■ Problem
Search the material for "simple" and copy each line in which it is found.

══ Data records

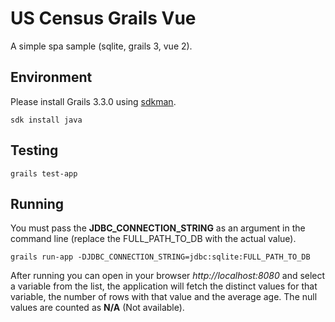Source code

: # US Census Grails Vue
A simple spa sample (sqlite, grails 3, vue 2).

## Environment

Please install Grails 3.3.0 using [sdkman](http://sdkman.io/).

```
sdk install java
```

## Testing

```
grails test-app
```

## Running

You must pass the **JDBC_CONNECTION_STRING** as an argument in the command line (replace the FULL_PATH_TO_DB with the actual value).

```
grails run-app -DJDBC_CONNECTION_STRING=jdbc:sqlite:FULL_PATH_TO_DB
```

After running you can open in your browser *http://localhost:8080* and select a variable from the list, the application will fetch the distinct values for that variable, the number of rows with that value and the average age. The null values are counted as **N/A** (Not available).
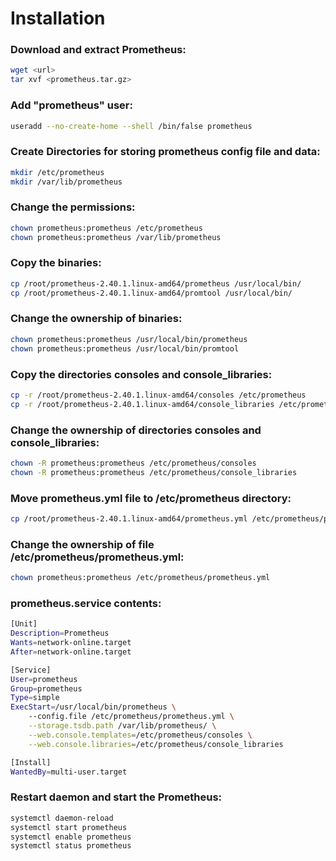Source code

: 

# Installation
### Download and extract Prometheus: 
```sh
wget <url>
tar xvf <prometheus.tar.gz>
```
### Add "prometheus" user:
```sh
useradd --no-create-home --shell /bin/false prometheus
```
### Create Directories for storing prometheus config file and data:
```sh
mkdir /etc/prometheus
mkdir /var/lib/prometheus
```
### Change the permissions:
```sh
chown prometheus:prometheus /etc/prometheus
chown prometheus:prometheus /var/lib/prometheus
```
### Copy the binaries:
```sh
cp /root/prometheus-2.40.1.linux-amd64/prometheus /usr/local/bin/
cp /root/prometheus-2.40.1.linux-amd64/promtool /usr/local/bin/
```
### Change the ownership of binaries:
```sh
chown prometheus:prometheus /usr/local/bin/prometheus
chown prometheus:prometheus /usr/local/bin/promtool
```
### Copy the directories consoles and console_libraries:
```sh
cp -r /root/prometheus-2.40.1.linux-amd64/consoles /etc/prometheus
cp -r /root/prometheus-2.40.1.linux-amd64/console_libraries /etc/prometheus
```
### Change the ownership of directories consoles and console_libraries:
```sh
chown -R prometheus:prometheus /etc/prometheus/consoles
chown -R prometheus:prometheus /etc/prometheus/console_libraries
```
### Move prometheus.yml file to /etc/prometheus directory:
```sh
cp /root/prometheus-2.40.1.linux-amd64/prometheus.yml /etc/prometheus/prometheus.yml
```
### Change the ownership of file /etc/prometheus/prometheus.yml:
```sh
chown prometheus:prometheus /etc/prometheus/prometheus.yml
```
### prometheus.service contents:
```sh
[Unit]
Description=Prometheus
Wants=network-online.target
After=network-online.target

[Service]
User=prometheus
Group=prometheus
Type=simple
ExecStart=/usr/local/bin/prometheus \
    --config.file /etc/prometheus/prometheus.yml \
    --storage.tsdb.path /var/lib/prometheus/ \
    --web.console.templates=/etc/prometheus/consoles \
    --web.console.libraries=/etc/prometheus/console_libraries

[Install]
WantedBy=multi-user.target
```
### Restart daemon and start the Prometheus:
```sh
systemctl daemon-reload
systemctl start prometheus
systemctl enable prometheus
systemctl status prometheus
```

════

■ Answer area
A simple spa sample (sqlite, grails 3, vue 2).
Type=simple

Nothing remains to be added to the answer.